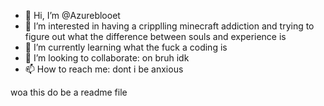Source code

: - 👋 Hi, I’m @Azureblooet
- 👀 I’m interested in having a cripplling minecraft addiction and trying to figure out what the difference between souls and experience is
- 🌱 I’m currently learning what the fuck a coding is
- 💞️ I’m looking to collaborate: on bruh idk
- 📫 How to reach me: dont i be anxious 

woa this do be a readme file
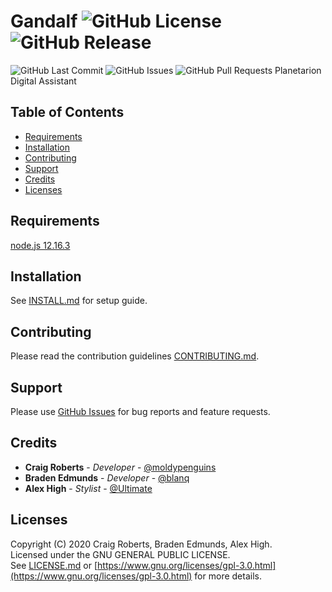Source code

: # Gandalf ![GitHub License](https://img.shields.io/github/license/moldypenguins/Gandalf.svg?logo=GNU&logoColor=FFFFFF&style=flat) ![GitHub Release](https://img.shields.io/github/release/moldypenguins/Gandalf.svg?include_prereleases&logo=GitHub&logoColor=FFFFFF&style=flat)
![GitHub Last Commit](https://img.shields.io/github/last-commit/moldypenguins/Gandalf.svg?logo=GitHub&logoColor=FFFFFF&style=flat)
![GitHub Issues](https://img.shields.io/github/issues-raw/moldypenguins/Gandalf.svg?logo=GitHub&logoColor=FFFFFF&style=flat)
![GitHub Pull Requests](https://img.shields.io/github/issues-pr-raw/moldypenguins/Gandalf.svg?logo=GitHub&logoColor=FFFFFF&style=flat)
Planetarion Digital Assistant

## Table of Contents
* [Requirements](#requirements)
* [Installation](#installation)
* [Contributing](#contributing)
* [Support](#support)
* [Credits](#credits)
* [Licenses](#licenses)

## Requirements
[node.js 12.16.3](https://nodejs.org/)


## Installation
See [INSTALL.md](INSTALL.md) for setup guide.


## Contributing
Please read the contribution guidelines [CONTRIBUTING.md](CONTRIBUTING.md).


## Support
Please use [GitHub Issues](https://github.com/moldypenguins/Gandalf/issues) for bug reports and feature requests.


## Credits
* **Craig Roberts** - *Developer* - [@moldypenguins](https://t.me/moldypenguins)
* **Braden Edmunds** - *Developer* - [@blanq](https://t.me/blanq4)
* **Alex High** - *Stylist* - [@Ultimate](https://t.me/UltimateNewbie)


## Licenses
Copyright (C) 2020 Craig Roberts, Braden Edmunds, Alex High.  
Licensed under the GNU GENERAL PUBLIC LICENSE.  
See [LICENSE.md](LICENSE.md) or [https://www.gnu.org/licenses/gpl-3.0.html](https://www.gnu.org/licenses/gpl-3.0.html) for more details.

** Work to complete **
Output exactly the lines from the first line of the records through the line containing "# Gandalf ![GitHub". Leave out every picture.

** Exercise solution **
Source code

: - 👋 Hi, I’m @Azureblooet
- 👀 I’m interested in having a cripplling minecraft addiction and trying to figure out what the difference between souls and experience is
- 🌱 I’m currently learning what the fuck a coding is
- 💞️ I’m looking to collaborate: on bruh idk
- 📫 How to reach me: dont i be anxious 

woa this do be a readme file
Source code

: # Gandalf ![GitHub License](https://img.shields.io/github/license/moldypenguins/Gandalf.svg?logo=GNU&logoColor=FFFFFF&style=flat) ![GitHub Release](https://img.shields.io/github/release/moldypenguins/Gandalf.svg?include_prereleases&logo=GitHub&logoColor=FFFFFF&style=flat)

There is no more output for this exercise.